The work presents a novel globally consistent semantic SLAM system with a semantic-constrained factor graph and a semantic-fusion localization subsystem leveraging semantic maps.

Findings

Outperforms existing SLAM methods on real-world parking datasets

Achieves high accuracy in semantic mapping and localization

Demonstrates robustness in complex indoor parking scenarios

Abstract

We propose a globally consistent semantic SLAM system (GCSLAM) and a semantic-fusion localization subsystem (SF-Loc), which achieves accurate semantic mapping and robust localization in complex parking lots. Visual cameras (front-view and surround-view), IMU, and wheel encoder form the input sensor configuration of our system.
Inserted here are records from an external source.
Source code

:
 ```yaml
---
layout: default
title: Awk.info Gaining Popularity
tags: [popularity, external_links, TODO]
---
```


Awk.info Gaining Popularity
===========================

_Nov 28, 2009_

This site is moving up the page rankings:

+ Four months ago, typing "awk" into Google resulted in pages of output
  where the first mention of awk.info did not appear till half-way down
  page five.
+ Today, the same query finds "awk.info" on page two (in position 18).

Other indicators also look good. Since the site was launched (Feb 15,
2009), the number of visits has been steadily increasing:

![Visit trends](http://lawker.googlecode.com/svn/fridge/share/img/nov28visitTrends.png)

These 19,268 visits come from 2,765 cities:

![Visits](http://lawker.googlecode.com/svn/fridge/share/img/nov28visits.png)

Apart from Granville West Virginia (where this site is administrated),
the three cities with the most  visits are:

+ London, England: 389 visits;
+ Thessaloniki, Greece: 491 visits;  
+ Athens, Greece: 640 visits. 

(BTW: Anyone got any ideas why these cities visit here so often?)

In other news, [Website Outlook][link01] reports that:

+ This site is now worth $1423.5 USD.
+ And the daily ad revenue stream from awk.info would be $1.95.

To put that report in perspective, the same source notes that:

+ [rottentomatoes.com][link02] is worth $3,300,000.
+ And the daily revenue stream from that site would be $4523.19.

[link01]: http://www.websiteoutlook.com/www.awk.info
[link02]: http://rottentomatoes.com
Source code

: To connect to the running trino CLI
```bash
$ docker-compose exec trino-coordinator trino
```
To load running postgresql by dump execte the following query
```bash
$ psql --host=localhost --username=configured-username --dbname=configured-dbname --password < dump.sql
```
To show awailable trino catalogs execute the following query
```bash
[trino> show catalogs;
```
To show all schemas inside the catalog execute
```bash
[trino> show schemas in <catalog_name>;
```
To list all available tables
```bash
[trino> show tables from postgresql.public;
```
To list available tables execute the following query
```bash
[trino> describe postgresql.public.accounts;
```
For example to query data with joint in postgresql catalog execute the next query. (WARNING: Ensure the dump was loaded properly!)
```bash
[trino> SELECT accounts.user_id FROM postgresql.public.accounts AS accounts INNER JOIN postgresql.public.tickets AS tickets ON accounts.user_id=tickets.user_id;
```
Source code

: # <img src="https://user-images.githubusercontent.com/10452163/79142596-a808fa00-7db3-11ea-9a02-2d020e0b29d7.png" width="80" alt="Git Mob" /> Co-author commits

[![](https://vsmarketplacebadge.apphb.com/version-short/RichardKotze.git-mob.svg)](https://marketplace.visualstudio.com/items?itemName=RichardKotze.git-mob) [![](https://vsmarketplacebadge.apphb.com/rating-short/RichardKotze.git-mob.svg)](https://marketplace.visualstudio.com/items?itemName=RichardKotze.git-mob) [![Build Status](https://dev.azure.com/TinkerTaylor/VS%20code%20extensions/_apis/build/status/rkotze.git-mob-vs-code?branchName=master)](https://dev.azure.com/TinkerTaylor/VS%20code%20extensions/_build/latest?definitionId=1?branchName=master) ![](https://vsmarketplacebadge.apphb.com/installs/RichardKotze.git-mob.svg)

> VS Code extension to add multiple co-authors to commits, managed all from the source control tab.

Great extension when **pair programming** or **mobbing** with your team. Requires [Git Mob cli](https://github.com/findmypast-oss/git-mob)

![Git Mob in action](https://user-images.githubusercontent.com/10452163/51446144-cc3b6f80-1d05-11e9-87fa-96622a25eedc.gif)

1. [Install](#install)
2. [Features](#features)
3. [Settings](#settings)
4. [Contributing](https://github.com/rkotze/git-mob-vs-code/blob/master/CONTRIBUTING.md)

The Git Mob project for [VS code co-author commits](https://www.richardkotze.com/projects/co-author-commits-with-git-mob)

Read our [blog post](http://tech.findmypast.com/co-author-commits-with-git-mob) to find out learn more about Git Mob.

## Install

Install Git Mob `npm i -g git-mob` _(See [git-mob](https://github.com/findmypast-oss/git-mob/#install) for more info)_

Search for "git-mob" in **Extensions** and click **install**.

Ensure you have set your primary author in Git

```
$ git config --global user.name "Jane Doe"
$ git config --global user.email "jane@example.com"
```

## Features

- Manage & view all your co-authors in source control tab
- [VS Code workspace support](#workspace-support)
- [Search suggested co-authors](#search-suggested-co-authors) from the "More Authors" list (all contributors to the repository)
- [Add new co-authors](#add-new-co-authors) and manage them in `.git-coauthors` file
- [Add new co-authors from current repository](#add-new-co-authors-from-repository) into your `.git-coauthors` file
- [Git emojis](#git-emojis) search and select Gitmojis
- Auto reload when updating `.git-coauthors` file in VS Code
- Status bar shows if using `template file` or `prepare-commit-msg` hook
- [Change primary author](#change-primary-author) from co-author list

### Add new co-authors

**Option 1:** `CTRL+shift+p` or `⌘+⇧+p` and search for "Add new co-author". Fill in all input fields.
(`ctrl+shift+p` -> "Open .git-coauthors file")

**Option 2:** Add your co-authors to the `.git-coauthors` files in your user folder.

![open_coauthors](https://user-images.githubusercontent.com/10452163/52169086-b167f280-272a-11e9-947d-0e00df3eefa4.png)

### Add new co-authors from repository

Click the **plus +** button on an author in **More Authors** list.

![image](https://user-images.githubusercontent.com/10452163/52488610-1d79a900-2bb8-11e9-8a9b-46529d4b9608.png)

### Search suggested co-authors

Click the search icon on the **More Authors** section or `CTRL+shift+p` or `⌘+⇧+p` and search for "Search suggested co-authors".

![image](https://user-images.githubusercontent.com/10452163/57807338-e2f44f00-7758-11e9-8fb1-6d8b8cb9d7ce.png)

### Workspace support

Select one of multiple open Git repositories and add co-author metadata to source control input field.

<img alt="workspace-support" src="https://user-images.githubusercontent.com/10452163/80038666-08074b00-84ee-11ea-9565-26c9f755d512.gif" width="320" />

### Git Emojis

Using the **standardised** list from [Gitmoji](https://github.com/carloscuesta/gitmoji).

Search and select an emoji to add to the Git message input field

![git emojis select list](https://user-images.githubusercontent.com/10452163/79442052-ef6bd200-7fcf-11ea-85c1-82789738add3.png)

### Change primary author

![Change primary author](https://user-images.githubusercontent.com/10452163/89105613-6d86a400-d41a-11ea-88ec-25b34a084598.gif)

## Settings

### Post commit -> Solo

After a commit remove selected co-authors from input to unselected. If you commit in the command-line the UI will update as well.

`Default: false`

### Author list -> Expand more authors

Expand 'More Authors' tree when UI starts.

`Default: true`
The first part of our work is GCSLAM. GCSLAM introduces a semantic-constrained factor graph for the optimization of poses and semantic map, which incorporates innovative error terms based on multi-sensor data and BEV (bird's-eye view) semantic information. Additionally, GCSLAM integrates a Global Slot Management module that stores and manages parking slot observations. SF-Loc is the second part of our work, which leverages the semantic map built by GCSLAM to conduct map-based localization. SF-Loc integrates registration results and odometry poses with a novel factor graph. Our system demonstrates superior performance over existing SLAM on two real-world datasets, showing excellent capabilities in robust global localization and precise semantic mapping.